I vividly remember the anticipation that swelled in me as I waited to have my first taste of the stew perfumed with black pepper. After a few mouthfuls, I began to savour its complex character: umami from the seafood (and shells, also tossed into the soup), slight bitterness from the murunga leaves, and a deeply comforting warmth from the palmyra flour. Like the best soups that fill you with a sense of well-being, kool created a hankering in me that persisted long after we had returned home.

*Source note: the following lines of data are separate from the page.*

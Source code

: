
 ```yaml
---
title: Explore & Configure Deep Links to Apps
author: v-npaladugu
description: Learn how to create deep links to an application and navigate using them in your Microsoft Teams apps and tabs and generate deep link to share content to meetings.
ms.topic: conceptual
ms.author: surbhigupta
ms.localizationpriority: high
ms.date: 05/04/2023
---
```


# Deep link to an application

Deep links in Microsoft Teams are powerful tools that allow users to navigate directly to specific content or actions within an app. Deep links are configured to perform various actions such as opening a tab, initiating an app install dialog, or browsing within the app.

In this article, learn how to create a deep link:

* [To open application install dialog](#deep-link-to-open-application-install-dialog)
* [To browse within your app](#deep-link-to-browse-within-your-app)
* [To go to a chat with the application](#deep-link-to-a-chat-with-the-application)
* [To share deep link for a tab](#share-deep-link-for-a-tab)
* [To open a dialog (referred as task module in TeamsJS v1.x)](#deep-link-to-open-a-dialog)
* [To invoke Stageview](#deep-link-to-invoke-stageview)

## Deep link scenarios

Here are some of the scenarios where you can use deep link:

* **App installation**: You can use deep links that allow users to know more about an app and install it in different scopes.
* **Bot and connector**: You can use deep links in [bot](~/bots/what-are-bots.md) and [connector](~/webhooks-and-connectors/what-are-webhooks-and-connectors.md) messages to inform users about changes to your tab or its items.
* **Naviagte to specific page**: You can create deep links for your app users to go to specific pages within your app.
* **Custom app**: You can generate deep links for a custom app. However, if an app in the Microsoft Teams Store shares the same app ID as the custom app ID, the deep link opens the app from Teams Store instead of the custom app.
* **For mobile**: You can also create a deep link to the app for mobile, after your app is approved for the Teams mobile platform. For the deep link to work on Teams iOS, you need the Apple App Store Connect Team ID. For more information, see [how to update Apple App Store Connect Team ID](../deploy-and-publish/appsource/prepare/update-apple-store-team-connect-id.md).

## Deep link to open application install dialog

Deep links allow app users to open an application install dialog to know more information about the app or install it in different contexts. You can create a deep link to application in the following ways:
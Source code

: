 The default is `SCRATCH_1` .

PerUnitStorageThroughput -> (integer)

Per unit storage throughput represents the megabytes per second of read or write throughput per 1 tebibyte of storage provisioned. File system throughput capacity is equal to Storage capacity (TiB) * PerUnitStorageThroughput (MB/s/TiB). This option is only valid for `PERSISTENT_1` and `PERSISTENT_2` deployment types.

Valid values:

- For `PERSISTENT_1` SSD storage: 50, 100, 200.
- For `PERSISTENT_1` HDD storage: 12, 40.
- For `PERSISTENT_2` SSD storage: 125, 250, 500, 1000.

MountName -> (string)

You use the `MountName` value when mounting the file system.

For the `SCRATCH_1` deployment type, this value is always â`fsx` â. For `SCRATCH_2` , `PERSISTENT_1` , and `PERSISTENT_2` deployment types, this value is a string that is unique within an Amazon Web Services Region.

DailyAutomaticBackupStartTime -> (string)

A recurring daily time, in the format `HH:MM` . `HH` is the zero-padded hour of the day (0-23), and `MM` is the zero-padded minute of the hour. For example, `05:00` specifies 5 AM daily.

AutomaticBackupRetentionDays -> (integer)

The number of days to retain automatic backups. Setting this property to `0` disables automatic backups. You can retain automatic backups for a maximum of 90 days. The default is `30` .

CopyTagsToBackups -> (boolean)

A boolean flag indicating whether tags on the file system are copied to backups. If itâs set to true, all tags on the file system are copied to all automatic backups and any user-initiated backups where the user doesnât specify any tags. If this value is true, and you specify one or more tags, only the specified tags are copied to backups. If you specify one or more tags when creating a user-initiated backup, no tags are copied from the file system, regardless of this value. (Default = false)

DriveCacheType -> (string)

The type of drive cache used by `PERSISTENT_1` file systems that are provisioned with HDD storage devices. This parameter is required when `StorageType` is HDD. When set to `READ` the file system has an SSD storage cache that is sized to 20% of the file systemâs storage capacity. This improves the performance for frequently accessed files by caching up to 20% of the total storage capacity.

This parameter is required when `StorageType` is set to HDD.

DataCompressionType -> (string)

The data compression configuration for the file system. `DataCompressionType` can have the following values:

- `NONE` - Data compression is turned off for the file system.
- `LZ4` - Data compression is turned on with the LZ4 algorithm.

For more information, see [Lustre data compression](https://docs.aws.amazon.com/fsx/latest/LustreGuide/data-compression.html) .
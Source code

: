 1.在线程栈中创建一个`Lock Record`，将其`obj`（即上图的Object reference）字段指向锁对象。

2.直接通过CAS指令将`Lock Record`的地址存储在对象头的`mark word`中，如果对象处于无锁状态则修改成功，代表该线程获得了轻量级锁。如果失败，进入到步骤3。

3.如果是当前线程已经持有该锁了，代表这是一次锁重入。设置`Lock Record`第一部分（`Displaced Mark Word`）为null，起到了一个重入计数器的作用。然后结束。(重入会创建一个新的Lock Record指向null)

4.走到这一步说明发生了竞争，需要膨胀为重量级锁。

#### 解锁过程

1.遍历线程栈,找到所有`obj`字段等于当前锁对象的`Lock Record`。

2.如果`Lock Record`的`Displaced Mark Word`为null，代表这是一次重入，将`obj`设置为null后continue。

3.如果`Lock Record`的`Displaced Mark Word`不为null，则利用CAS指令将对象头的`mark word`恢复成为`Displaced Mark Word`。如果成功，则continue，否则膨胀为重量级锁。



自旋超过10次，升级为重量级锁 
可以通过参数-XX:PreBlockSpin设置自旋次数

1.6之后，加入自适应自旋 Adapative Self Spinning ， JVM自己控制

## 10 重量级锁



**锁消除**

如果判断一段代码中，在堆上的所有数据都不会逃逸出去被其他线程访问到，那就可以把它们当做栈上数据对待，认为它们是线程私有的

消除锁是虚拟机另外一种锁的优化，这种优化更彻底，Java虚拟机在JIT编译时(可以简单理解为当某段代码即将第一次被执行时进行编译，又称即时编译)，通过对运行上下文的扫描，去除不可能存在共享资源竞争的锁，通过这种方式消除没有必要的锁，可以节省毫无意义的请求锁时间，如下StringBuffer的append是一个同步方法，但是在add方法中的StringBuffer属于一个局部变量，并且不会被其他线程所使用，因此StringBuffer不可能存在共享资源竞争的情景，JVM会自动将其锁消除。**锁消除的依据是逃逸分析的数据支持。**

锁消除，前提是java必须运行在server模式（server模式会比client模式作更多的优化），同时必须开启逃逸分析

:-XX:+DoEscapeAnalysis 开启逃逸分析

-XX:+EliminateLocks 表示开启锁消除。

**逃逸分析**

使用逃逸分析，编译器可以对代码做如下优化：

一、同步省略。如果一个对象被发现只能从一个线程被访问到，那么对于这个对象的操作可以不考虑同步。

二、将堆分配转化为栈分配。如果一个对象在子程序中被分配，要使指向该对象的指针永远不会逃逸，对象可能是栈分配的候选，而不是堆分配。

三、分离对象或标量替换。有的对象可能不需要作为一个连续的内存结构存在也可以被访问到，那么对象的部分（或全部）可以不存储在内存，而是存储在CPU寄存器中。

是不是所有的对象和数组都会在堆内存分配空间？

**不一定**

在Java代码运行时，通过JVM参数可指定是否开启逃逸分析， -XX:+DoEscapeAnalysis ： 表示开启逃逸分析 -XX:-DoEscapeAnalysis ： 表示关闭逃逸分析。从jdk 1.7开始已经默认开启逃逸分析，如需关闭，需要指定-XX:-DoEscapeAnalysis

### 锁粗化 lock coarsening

When I began to feverishly seek it out in Colombo, I understood why this unpretentious dish had won me over. It was arguably the finest ambassador of a cuisine—and culture—that may have been shaped by circumstance, but remains utterly original at heart.


Where to get your ‘kool’

TILKO Jaffna City Hotel

Better known for its clean accommodation than its food offerings, TILKO is still a fairly reliable place in town to try specialities such as ‘pittu kottu’ and Jaffna-style rice-and-curry meals. Call in advance to order special dishes such as ‘kool’; a minimum order quantity may apply. (www.cityhoteljaffna.com; tel.+94-21-7200707).

Lux Etoiles

Although the prices charged at this guest house are high by Jaffna standards, the food too is of a high standard. Try the seafood, which is prepared in a variety of ways. Lux’s version of Jaffna crab curry enjoys a reputation for being among the spiciest in the city; the ‘maruthuva’ is milder. Call ahead to order (tel. +94-21-2223966).

Malayan Cafe

A small, historic cafe in the heart of the city, Malayan Cafe is a great place for vegetarian snacks such as crisp, golden-brown ‘medu vadais’ served hot, ‘dosas’ and string hoppers (tel. +94- 21-2222373)

A walk down the old-worldly main market in Jaffna is an excellent way to stock up on some regional specialities, such as palmyra flour, ‘mor milagai’ (or dried chillies marinated in spiced buttermilk), ‘nelli’ crush, a fruit cordial made of ‘amla’ (or Indian gooseberries), and dried fish flakes.